A FURTHER decline in the already hazardous air quality of Dhaka and other cities with the onset of the dry season worryingly adds to the risk of COVID-19 infection, especially for people having respiratory problems. The air quality of cities is reported to have reached a dangerous level over the past few years in the absence of measures by the authorities concerned. The environment department on Monday measured Dhaka Air Quality Index score to be 284, which is very unhealthy. Air quality in other cities is also found to be extremely unhealthy. Air pollution was responsible for the premature death of 6.7 million people across the world and was the fourth leading risk factor for early death in 2019, surpassed only by high blood pressure, tobacco use and poor diet, as the State of Global Air 2020 says. In South Asia, more than 2.1 million people died because of air pollution where Bangladesh stands third with 173,500 death. The toll of air pollution is feared to be heavier as the COVID-19 outbreak has supposedly entered its second wave causing an increase in infection rate.

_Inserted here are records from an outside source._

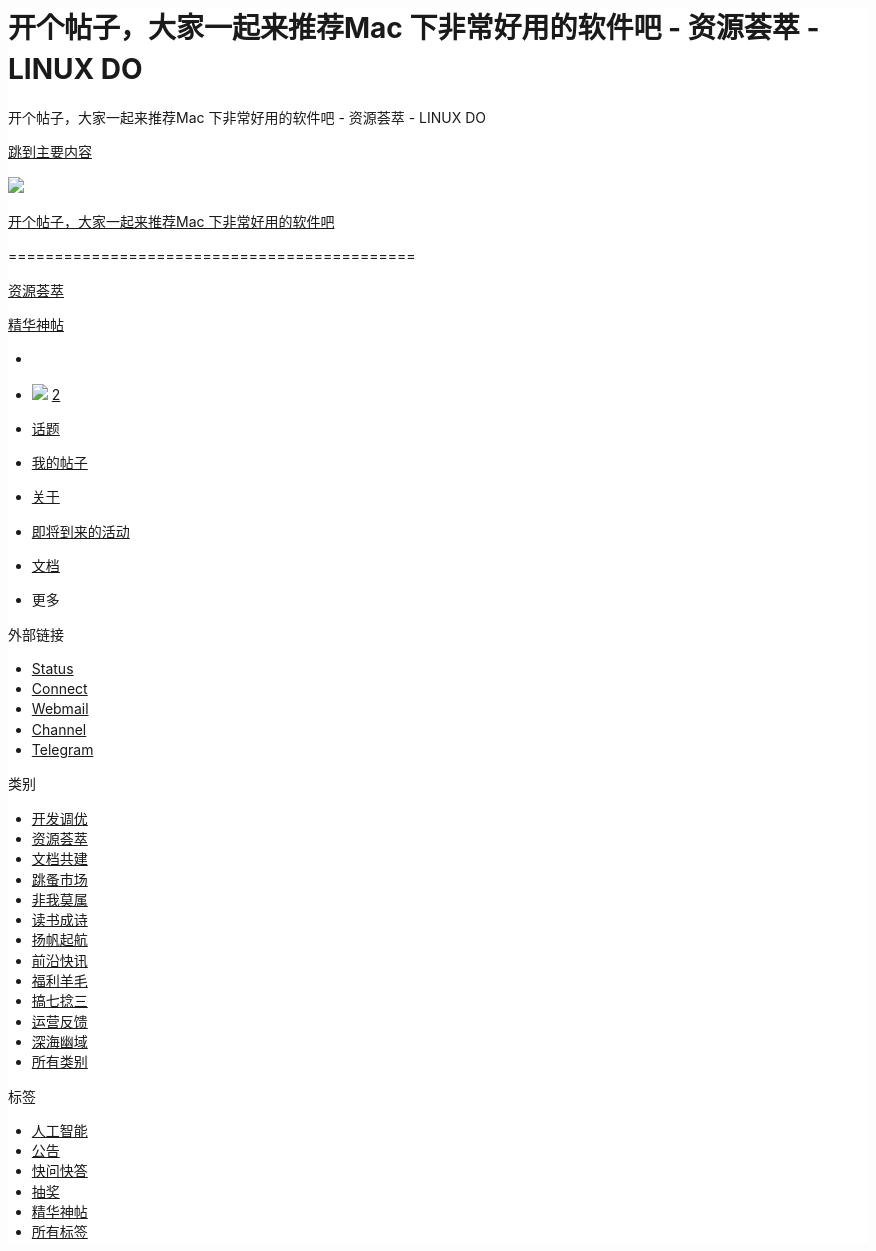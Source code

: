 # 开个帖子，大家一起来推荐Mac 下非常好用的软件吧 - 资源荟萃 - LINUX DO
 开个帖子，大家一起来推荐Mac 下非常好用的软件吧 - 资源荟萃 - LINUX DO                                         

[跳到主要内容](#main-container)

 [![](https://linux.do/uploads/default/original/3X/9/d/9dd49731091ce8656e94433a26a3ef36062b3994.png)](/) 

[开个帖子，大家一起来推荐Mac 下非常好用的软件吧](/t/topic/3528)


============================================

[资源荟萃](/c/resource/14)

[精华神帖](/tag/精华神帖)

*   ​
*    ![](https://linux.do/letter_avatar_proxy/v4/letter/n/58f4c7/96.png)
       [ 2 ](# "2 个未读通知") 

*   [话题](/latest "所有话题")
*   [我的帖子](/u/niyan2025/activity "我最近的话题活动")
*   [关于](/about "关于此网站的更多详细信息")
*   [即将到来的活动](/upcoming-events "即将到来的活动")
*   [文档](/docs "探索文档话题")
*   更多

外部链接

*   [Status](https://status.linux.do)
*   [Connect](https://connect.linux.do)
*   [Webmail](https://webmail.linux.do)
*   [Channel](https://t.me/linux_do_channel)
*   [Telegram](https://t.me/ja_netfilter_group)

类别

*   [开发调优](/c/develop/4 "此版块包含开发、测试、调试、部署、优化、安全等方面的内容")
*   [资源荟萃](/c/resource/14 "包括软件分享、开源仓库、视频课程、书籍等分享")
*   [文档共建](/c/wiki/42 "佬友化身翰林学士，一起来编书了。")
*   [跳蚤市场](/c/trade/10 "交易相关的版块，包含实体和虚拟物品供求、拼车等等")
*   [非我莫属](/c/job/27 "学成文武艺，货与帝王家。招聘/求职分类，只能发此类信息。")
*   [读书成诗](/c/reading/32 "跟着佬友们一起在论坛读完一本书是什么体验？")
*   [扬帆起航](/c/startup/46 "扬帆起航，目标是星辰大海！")
*   [前沿快讯](/c/news/34 "前沿快讯，不出门能知天下事。")
*   [福利羊毛](/c/welfare/36 "正经人谁花那个钱啊～ 此版块供羊毛、抽奖等福利使用。")
*   [搞七捻三](/c/gossip/11 "闲聊吹水的板块。不得讨论政治、色情等违规内容。")
*   [运营反馈](/c/feedback/2 "有关此站点、其组织、运作方式以及如何改进的讨论。")
*   [深海幽域](/c/muted/45 "冰山下的深海。帖子不会上信息流、不会被论坛搜索。")
*   [所有类别](/categories)

标签

*   [人工智能](/tag/%E4%BA%BA%E5%B7%A5%E6%99%BA%E8%83%BD)
*   [公告](/tag/%E5%85%AC%E5%91%8A)
*   [快问快答](/tag/%E5%BF%AB%E9%97%AE%E5%BF%AB%E7%AD%94)
*   [抽奖](/tag/%E6%8A%BD%E5%A5%96)
*   [精华神帖](/tag/%E7%B2%BE%E5%8D%8E%E7%A5%9E%E5%B8%96)
*   [所有标签](/tags)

The High Court, meanwhile, on Tuesday asked the government to submit reports in 30 days on the progress in the implementation of the nine directives that the court issued in January to curb air pollution in the capital. The court directed the government to close brick kilns in and around the capital in two months, ban black smoke-emitting vehicles that served out their shelf life and define the valid life span of vehicles. The court also directed Dhaka mayors to ensure that owners of markets, shops and houses develop their own waste collection system for the final collection by city authorities. All the directives appear to have been largely ignored. More than 8,000 brick kilns legally run across the country and 3,000 of them run in and around the capital, keeping to the environment department which claims to have shut 700 brick kilns in 2019 and worked on the Bangladesh Clean Air Bill 2019 to stop pollution from construction sites. What is worrying is that the government has spent a large amount of money, including Tk 802.25 crore in air quality improvement projects, since 2009, but the efforts appear to have yielded little result.
The government must, therefore, take effective measures to improve air quality and to curb air pollution. The people and projects responsible for the decline in air quality must be taken care of. There is no scope for the government to compromise with an issue that so adversely affects all.